Stored data entries:
********************

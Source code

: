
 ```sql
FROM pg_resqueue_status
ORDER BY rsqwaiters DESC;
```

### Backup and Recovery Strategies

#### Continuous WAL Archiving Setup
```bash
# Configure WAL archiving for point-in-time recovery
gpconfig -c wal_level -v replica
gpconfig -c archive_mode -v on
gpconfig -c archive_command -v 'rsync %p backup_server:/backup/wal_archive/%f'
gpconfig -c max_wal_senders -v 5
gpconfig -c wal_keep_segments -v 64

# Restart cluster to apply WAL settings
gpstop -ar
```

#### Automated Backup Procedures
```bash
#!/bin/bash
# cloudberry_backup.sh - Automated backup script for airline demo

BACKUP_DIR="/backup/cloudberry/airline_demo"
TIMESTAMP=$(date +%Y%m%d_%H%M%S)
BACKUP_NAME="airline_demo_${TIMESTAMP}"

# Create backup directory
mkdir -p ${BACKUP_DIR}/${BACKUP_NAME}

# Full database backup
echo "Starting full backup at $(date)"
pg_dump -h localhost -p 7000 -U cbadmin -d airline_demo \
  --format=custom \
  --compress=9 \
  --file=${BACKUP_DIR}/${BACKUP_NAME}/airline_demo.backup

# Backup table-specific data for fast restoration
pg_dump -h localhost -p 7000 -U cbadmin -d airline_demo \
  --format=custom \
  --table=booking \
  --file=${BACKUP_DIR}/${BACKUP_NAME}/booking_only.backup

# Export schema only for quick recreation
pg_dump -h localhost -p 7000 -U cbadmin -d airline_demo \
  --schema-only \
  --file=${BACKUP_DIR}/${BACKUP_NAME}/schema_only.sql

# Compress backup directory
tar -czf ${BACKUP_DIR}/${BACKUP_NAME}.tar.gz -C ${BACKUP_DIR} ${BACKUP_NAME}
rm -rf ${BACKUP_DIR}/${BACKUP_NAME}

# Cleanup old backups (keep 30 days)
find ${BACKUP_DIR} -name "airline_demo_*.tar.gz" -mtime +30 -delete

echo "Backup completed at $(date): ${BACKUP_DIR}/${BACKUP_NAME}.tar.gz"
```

********************

TASK PROMPT: Extract every line above that contains the word "directory".

ANSWER TO THE EXERCISE:
# Create backup directory
# Compress backup directory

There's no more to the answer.